The advantage of SingleStore is that it’s scalable at every point in the process. Ingest is crucial when one photo is being compared to thousands or millions. But so is initial processing in SingleStore and total throughput, especially the ability to flow data smoothly into the GPUs. “GPUs are often only used at about 10 percent of capacity,” says Terry. “With SingleStore, I’m already up into the 40-50 percent range,” and he’s working to bring the GPUs to full utilization.

In this kind of implementation, Terry has come to expect roughly a 4-5x increase in performance. “I was running Python scripts against S3, and now I don’t have to write or run those scripts and performance is optimized,” says Terry. “I was then reading the data into MongoDB, which worked poorly,” he continues. “MongoDB doesn’t have the ability to roll back the system.” (Because SingleStore is transaction-based, transactions can be rolled back with no lost of data. NoSQL solutions such as MongoDB lack this capability.) “You need to be able to do that with visual recognition.”

“We want throughput and productivity. And people are scared of the price tag that typically comes with that,” offers Terry. With SingleStore, “I can use 100 percent of system capacity and a smaller number of machines,” he said. “Direct costs might drop from around $2 million a year on a different stack to about $150,000.” And, with SingleStore, “I can have fewer people running that infrastructure.”

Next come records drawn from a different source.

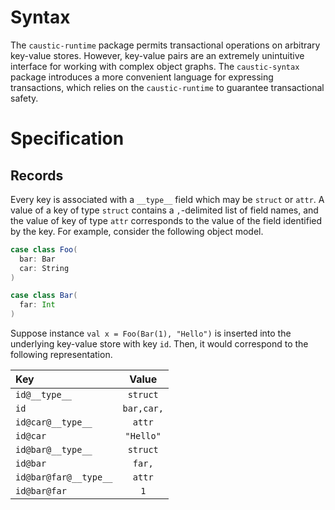# Syntax
The ```caustic-runtime``` package permits transactional operations on arbitrary key-value stores. However, key-value pairs are an extremely unintuitive interface for working with complex object graphs. The ```caustic-syntax``` package introduces a more convenient language for expressing transactions, which relies on the ```caustic-runtime``` to guarantee transactional safety.

# Specification
## Records
Every key is associated with a ```__type__``` field which may be ```struct``` or ```attr```. A value of a key of type ```struct``` contains a ```,```-delimited list of field names, and the value of key of type ```attr``` corresponds to the value of the field identified by the key. For example, consider the following object model.

```scala
case class Foo(
  bar: Bar
  car: String
)

case class Bar(
  far: Int
)
```

Suppose instance ```val x = Foo(Bar(1), "Hello")``` is inserted into the underlying key-value store with key ```id```. Then, it would correspond to the following representation.

| Key                         | Value          |
|:----------------------------|:--------------:|
| ```id@__type__```           | ```struct```   |
| ```id```                    | ```bar,car,``` |
| ```id@car@__type__```       | ```attr```     |
| ```id@car```                | ```"Hello"```  |
| ```id@bar@__type__```       | ```struct```   |
| ```id@bar```                | ```far,```     |
| ```id@bar@far@__type__```   | ```attr```     |
| ```id@bar@far```            | ```1```        |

technology-as-teamworkTechnology as Teamwork

Epigen often pairs SingleStore with a visualization tool named Graphistry, which is frequently used in developing and using AI applications. Graphistry helps expose relationships among different kinds of data. Like so many other analytics and visualization tools, the Graphistry API has built-in functionality for working with SQL data, making it a good match for SingleStore.

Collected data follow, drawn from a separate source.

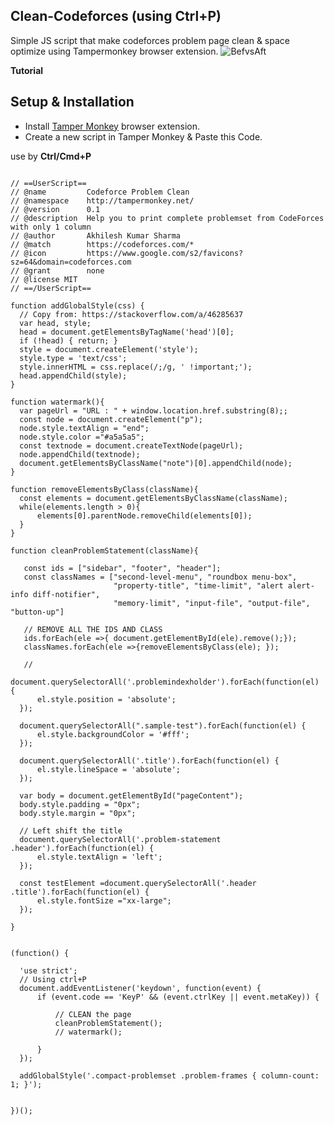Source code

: ## Clean-Codeforces **(using Ctrl+P)**
Simple JS script that make codeforces problem page clean &amp; space optimize using Tampermonkey browser extension.
![BefvsAft](https://user-images.githubusercontent.com/74103314/207593287-bb75ecfd-7961-4423-a6cc-f9ab32117c84.png)


**Tutorial**
## Setup & Installation
- Install [Tamper Monkey](https://chrome.google.com/webstore/detail/tampermonkey/dhdgffkkebhmkfjojejmpbldmpobfkfo?hl=en) browser extension.
- Create a new script in Tamper Monkey & Paste this Code.
  
use by **Ctrl/Cmd+P**
  
  ```
 
 // ==UserScript==
// @name         Codeforce Problem Clean
// @namespace    http://tampermonkey.net/
// @version      0.1
// @description  Help you to print complete problemset from CodeForces with only 1 column
// @author       Akhilesh Kumar Sharma
// @match        https://codeforces.com/*
// @icon         https://www.google.com/s2/favicons?sz=64&domain=codeforces.com
// @grant        none
// @license MIT 
// ==/UserScript==

function addGlobalStyle(css) {
    // Copy from: https://stackoverflow.com/a/46285637
    var head, style;
    head = document.getElementsByTagName('head')[0];
    if (!head) { return; }
    style = document.createElement('style');
    style.type = 'text/css';
    style.innerHTML = css.replace(/;/g, ' !important;');
    head.appendChild(style);
}

function watermark(){
    var pageUrl = "URL : " + window.location.href.substring(8);;
    const node = document.createElement("p");
    node.style.textAlign = "end";
    node.style.color ="#a5a5a5";
    const textnode = document.createTextNode(pageUrl);
    node.appendChild(textnode);
    document.getElementsByClassName("note")[0].appendChild(node);
}

function removeElementsByClass(className){
    const elements = document.getElementsByClassName(className);
    while(elements.length > 0){
        elements[0].parentNode.removeChild(elements[0]);
    }
}

function cleanProblemStatement(className){

     const ids = ["sidebar", "footer", "header"];
     const classNames = ["second-level-menu", "roundbox menu-box",
                         "property-title", "time-limit", "alert alert-info diff-notifier",
                         "memory-limit", "input-file", "output-file", "button-up"]

     // REMOVE ALL THE IDS AND CLASS
     ids.forEach(ele =>{ document.getElementById(ele).remove();});
     classNames.forEach(ele =>{removeElementsByClass(ele); });

     //
    document.querySelectorAll('.problemindexholder').forEach(function(el) {
        el.style.position = 'absolute';
    });

    document.querySelectorAll(".sample-test").forEach(function(el) {
        el.style.backgroundColor = '#fff';
    });

    document.querySelectorAll('.title').forEach(function(el) {
        el.style.lineSpace = 'absolute';
    });

    var body = document.getElementById("pageContent");
    body.style.padding = "0px";
    body.style.margin = "0px";

    // Left shift the title
    document.querySelectorAll('.problem-statement .header').forEach(function(el) {
        el.style.textAlign = 'left';
    });

    const testElement =document.querySelectorAll('.header .title').forEach(function(el) {
        el.style.fontSize ="xx-large";
    });

}


(function() {

    'use strict';
    // Using ctrl+P
    document.addEventListener('keydown', function(event) {
        if (event.code == 'KeyP' && (event.ctrlKey || event.metaKey)) {

            // CLEAN the page
            cleanProblemStatement();
            // watermark();

        }
    });

    addGlobalStyle('.compact-problemset .problem-frames { column-count: 1; }');


})();

  ```

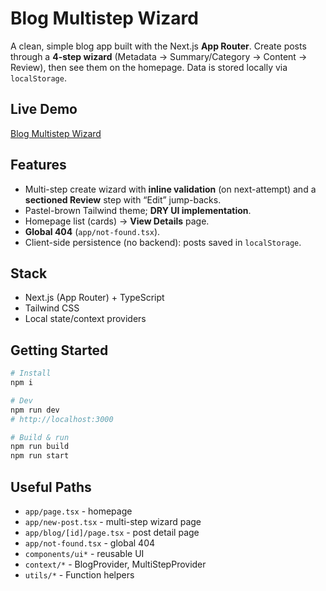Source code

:# Blog Multistep Wizard

A clean, simple blog app built with the Next.js **App Router**. Create posts through a **4-step wizard** (Metadata → Summary/Category → Content → Review), then see them on the homepage. Data is stored locally via `localStorage`.

## Live Demo
[Blog Multistep Wizard](https://blog-multistep-wizard.vercel.app?_vercel_share=h4KYlvWrLHFZTZtjAqklJnkb2XlSqHhg)

## Features
- Multi-step create wizard with **inline validation** (on next-attempt) and a **sectioned Review** step with “Edit” jump-backs.
- Pastel-brown Tailwind theme; **DRY UI implementation**.
- Homepage list (cards) → **View Details** page.
- **Global 404** (`app/not-found.tsx`).
- Client-side persistence (no backend): posts saved in `localStorage`.

## Stack
- Next.js (App Router) + TypeScript
- Tailwind CSS
- Local state/context providers

## Getting Started
```bash
# Install
npm i

# Dev
npm run dev
# http://localhost:3000

# Build & run
npm run build
npm run start
```

## Useful Paths

- `app/page.tsx` - homepage
- `app/new-post.tsx` - multi-step wizard page
- `app/blog/[id]/page.tsx` - post detail page
- `app/not-found.tsx` - global 404
- `components/ui*` - reusable UI
- `context/*` - BlogProvider, MultiStepProvider
- `utils/*` - Function helpers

Graphistry promises “the analytical power of GPUswithout having to think about GPUs."

Developing technology of this sort is a collaborative venture. When Epigen provides a system, the client may put in as much work customizing and optimizing it for their use case as Epigen did to develop the system in the first place. “I set the reference architecture,” explains Terry. “But, in order for the technology to work, the client has to be able to use the tools I provide them to improve the system further. SingleStore is an important part of that set of tools.”

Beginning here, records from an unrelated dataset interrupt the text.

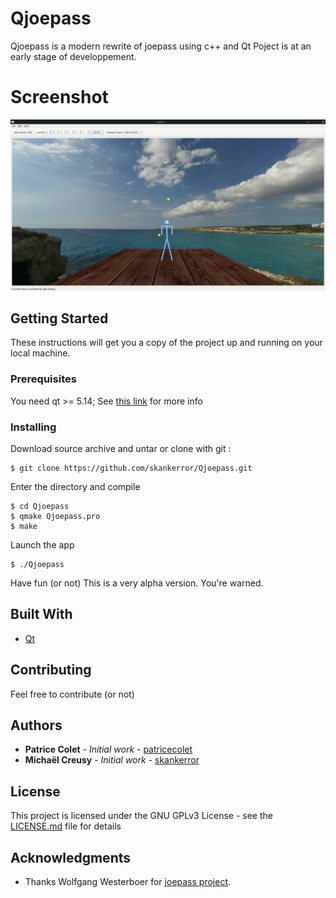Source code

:# Qjoepass

Qjoepass is a modern rewrite of joepass using c++ and Qt
Poject is at an early stage of developpement.


# Screenshot

![](Qjoepass.png)

## Getting Started

These instructions will get you a copy of the project up and running on your local machine.

### Prerequisites

You need qt >= 5.14;
See [this link](https://www.qt.io/download) for more info

### Installing

Download source archive and untar or clone with git :

```
$ git clone https://github.com/skankerror/Qjoepass.git
```

Enter the directory and compile

```
$ cd Qjoepass
$ qmake Qjoepass.pro
$ make
```

Launch the app

```
$ ./Qjoepass
```

Have fun (or not)
This is a very alpha version.
You're warned.

## Built With

* [Qt](https://www.qt.io/)

## Contributing

Feel free to contribute (or not)

## Authors

* **Patrice Colet** - *Initial work* - [patricecolet](https://github.com/patricecolet)
* **Michaël Creusy** - *Initial work* - [skankerror](https://github.com/skankerror)

## License

This project is licensed under the GNU GPLv3 License - see the [LICENSE.md](LICENSE.md) file for details

## Acknowledgments

* Thanks Wolfgang Westerboer for [joepass project](http://koelnvention.de/w/?page_id=151).
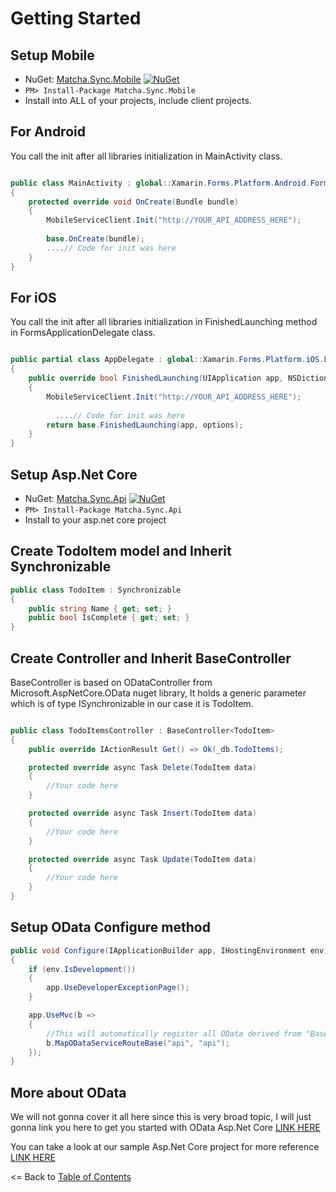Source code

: # Getting Started

## Setup Mobile
* NuGet: [Matcha.Sync.Mobile](http://www.nuget.org/packages/Matcha.Sync.Mobile) [![NuGet](https://img.shields.io/nuget/v/Matcha.Sync.Mobile.svg?label=NuGet)](https://www.nuget.org/packages/Matcha.Sync.Mobile/)
* `PM> Install-Package Matcha.Sync.Mobile`
* Install into ALL of your projects, include client projects.

## For Android
 
You call the init after all libraries initialization in MainActivity class.
 
 ```csharp
 
public class MainActivity : global::Xamarin.Forms.Platform.Android.FormsAppCompatActivity
 {
     protected override void OnCreate(Bundle bundle)
     {
	     MobileServiceClient.Init("http://YOUR_API_ADDRESS_HERE");
	     
	     base.OnCreate(bundle);
         ....// Code for init was here
     }
 }
 
 ```

## For iOS
 
You call the init after all libraries initialization in FinishedLaunching method in FormsApplicationDelegate class.
 
 ```csharp
 
public partial class AppDelegate : global::Xamarin.Forms.Platform.iOS.FormsApplicationDelegate
 {
     public override bool FinishedLaunching(UIApplication app, NSDictionary options)
     {
         MobileServiceClient.Init("http://YOUR_API_ADDRESS_HERE");
         
           ....// Code for init was here
         return base.FinishedLaunching(app, options);
     }
 }
 
 ```


## Setup Asp.Net Core
* NuGet: [Matcha.Sync.Api](http://www.nuget.org/packages/Matcha.Sync.Api) [![NuGet](https://img.shields.io/nuget/v/Matcha.Sync.Api.svg?label=NuGet)](https://www.nuget.org/packages/Xam.Plugins.Settings/)
* `PM> Install-Package Matcha.Sync.Api`
* Install to your  asp.net core project

## Create TodoItem model and Inherit Synchronizable

 ```csharp
 public class TodoItem : Synchronizable
 {
     public string Name { get; set; }
     public bool IsComplete { get; set; }
 }
 ```

## Create Controller and Inherit BaseController

BaseController is based on ODataController from Microsoft.AspNetCore.OData nuget library, It holds a generic parameter which is of type ISynchronizable in our case it is TodoItem.

 ```csharp
 
public class TodoItemsController : BaseController<TodoItem>
 {
     public override IActionResult Get() => Ok(_db.TodoItems);

     protected override async Task Delete(TodoItem data)
     {
         //Your code here
     }

     protected override async Task Insert(TodoItem data)
     {
         //Your code here
     }

     protected override async Task Update(TodoItem data)
     {
         //Your code here
     }
 }
 
 ```

## Setup OData Configure method
 ```csharp
public void Configure(IApplicationBuilder app, IHostingEnvironment env)
 {
     if (env.IsDevelopment())
     {
         app.UseDeveloperExceptionPage();
     }

     app.UseMvc(b =>
     {
         //This will automatically register all OData derived from "BaseController"
         b.MapODataServiceRouteBase("api", "api");
     });
 }
 ```

## More about OData
We will not gonna cover it all here since this is very broad topic, I will just gonna link you here to get you started with OData Asp.Net Core [LINK HERE](https://blogs.msdn.microsoft.com/odatateam/2018/07/03/asp-net-core-odata-now-available/)

You can take a look at our sample Asp.Net Core project for more reference [LINK HERE](https://github.com/winstongubantes/matchasync/tree/master/Sample/SampleApi)

<= Back to [Table of Contents](README.md)
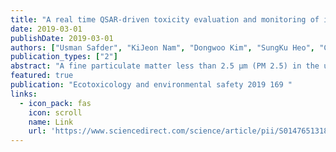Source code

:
 ```yaml
---
title: "A real time QSAR-driven toxicity evaluation and monitoring of iron containing fine particulate matters in indoor subway stations"
date: 2019-03-01
publishDate: 2019-03-01
authors: ["Usman Safder", "KiJeon Nam", "Dongwoo Kim", "SungKu Heo", "ChangKyoo Yoo"]
publication_types: ["2"]
abstract: "A fine particulate matter less than 2.5 µm (PM 2.5) in the underground subway system are the cause of many diseases. The iron containing PMs frequently confront in underground stations, which ultimately have an impact on the health of living beings especially in children. Hence, it is necessary to conduct toxicity assessment of chemical species and regularized the indoor air pollutants to ensure the good health of children. Therefore, in this study, a new indoor air quality (IAQ) index is proposed based on toxicity assessment by quantitative structure-activity relationship (QSAR) model. The new indices called comprehensive indoor air toxicity (CIAT) and cumulative comprehensive indoor air toxicity (CCIAT) suggests the new standards based on toxicity assessment of PM 2.5. QSAR based deep neural network (DNN) exhibited the best model in predicting the toxicity assessment of chemical species in particulate …"
featured: true
publication: "Ecotoxicology and environmental safety 2019 169 "
links:
  - icon_pack: fas
    icon: scroll
    name: Link
    url: 'https://www.sciencedirect.com/science/article/pii/S0147651318311631'
---
```

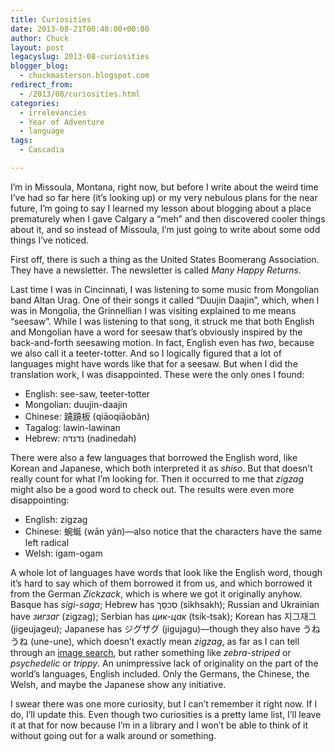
 ```yaml
---
title: Curiosities
date: 2013-08-21T00:48:00+00:00
author: Chuck
layout: post
legacyslug: 2013-08-curiosities
blogger_blog:
  - chuckmasterson.blogspot.com
redirect_from:
  - /2013/08/curiosities.html
categories:
  - irrelevancies
  - Year of Adventure
  - language
tags:
  - Cascadia

---
```


I’m in Missoula, Montana, right now, but before I write about the weird
time I’ve had so far here (it’s looking up) or my very nebulous
plans for the near future, I’m going to say I learned my lesson about
blogging about a place prematurely when I gave Calgary a “meh” and
then discovered cooler things about it, and so instead of Missoula, I’m
just going to write about some odd things I’ve noticed.


First off, there is such a thing as the United States Boomerang Association.
They have a newsletter. The newsletter is called *Many Happy Returns*.


Last time I was in Cincinnati, I was listening to some music from Mongolian
band Altan Urag. One of their songs it called “Duujin Daajin”,
which, when I was in Mongolia, the Grinnellian I was visiting explained to me
means “seesaw”. While I was listening to that song, it struck me
that both English and Mongolian have a word for seesaw that’s obviously
inspired by the back-and-forth seesawing motion. In fact, English even has
*two*, because we also call it a teeter-totter. And so I logically figured that
a lot of languages might have words like that for a seesaw. But when I did the
translation work, I was disappointed. These were the only ones I found:

* English: see-saw, teeter-totter
* Mongolian: duujin-daajin
* Chinese: 蹺蹺板 (qiāoqiāobǎn)
* Tagalog: lawin-lawinan
* Hebrew: נדנדה (nadinedah)

There were also a few languages that borrowed the English word, like Korean and
Japanese, which both interpreted it as *shiso*. But that doesn’t really
count for what I’m looking for. Then it occurred to me that
*zigzag* might also be a good word to check out. The results were even
more disappointing:

* English: zigzag
* Chinese: 蜿蜒 (wān yán)—also notice that the characters have the same
  left radical
* Welsh: igam-ogam

A whole lot of languages have words that look like the English word, though
it’s hard to say which of them borrowed it from us, and which borrowed it
from the German *Zickzack*, which is where we got it originally anyhow. Basque
has *sigi-saga*; Hebrew has סִכסָך (sikhsakh); Russian and Ukrainian have
*зигзаг* (zigzag); Serbian has *цик-цак* (tsik-tsak); Korean has 지그재그
(jigeujageu); Japanese has ジグザグ (jigujagu)—though they also
have うねうね (une-une), which doesn’t exactly mean *zigzag*, as far
as I can tell through an [image
search][zz],
but rather something like *zebra-striped* or *psychedelic* or
*trippy*. An unimpressive lack of originality on the part of the world’s
languages, English included. Only the Germans, the Chinese, the Welsh, and
maybe the Japanese show any initiative.

I swear there was one more curiosity, but I can’t remember it right
now. If I do, I’ll update this. Even though two curiosities is a pretty
lame list, I’ll leave it at that for now because I’m in a library
and I won’t be able to think of it without going out for a walk around or
something.  

[zz]: https://www.google.com/search?q=%E3%81%86%E3%81%AD%E3%81%86%E3%81%AD&rlz=1C1GGGE_enUS428US550&um=1&ie=UTF-8&hl=en&tbm=isch&source=og&sa=N&tab=wi&ei=UxMUUqmYLOfziQLVyYCwBw&biw=1689&bih=838&sei=WBMUUpwpyIqIAs6AgbgB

next-steps-for-epigen-with-single-storeNext Steps for Epigen with SingleStore

Facial recognition is only one of the areas in which SingleStore is helping Epigen offer advanced technology for customers. “Some of the problems we are investigating for future work include replacing a data warehouse implementation so as to improve fraud detection; preventing opioid abuse; geospatial applications; and Oracle database consolidation, combining many disparate database instances into a single data platform on SingleStore. Also, most of what we learn from facial recognition, we can apply to audio and voice detection as well.”

With this initial facial recognition application, Epigen is creating a reference architecture for cognitive computing. This design goes beyond today’s machine learning and AI tools to make decisions and offer support for decision-making by humans. For instance, a narrowly targeted AI tool might be able to show that someone boarding an airplane is not the same person as shown on their passport photo. With cognitive computing, the live photo would then be matched against law enforcement databases, with possible matches identified and each possible match assigned a probability. A tool such as Graphistry would then be used to present a complete picture of the information uncovered to security personnel for them to act on.

Epigen is creatively using the latest technology – SingleStore as the database, GPUs for vector processing, Graphistry in visualization, and machine learning and AI tools – to tackle some of the toughest problems facing business, the military, and government. Its prospects for success are promising.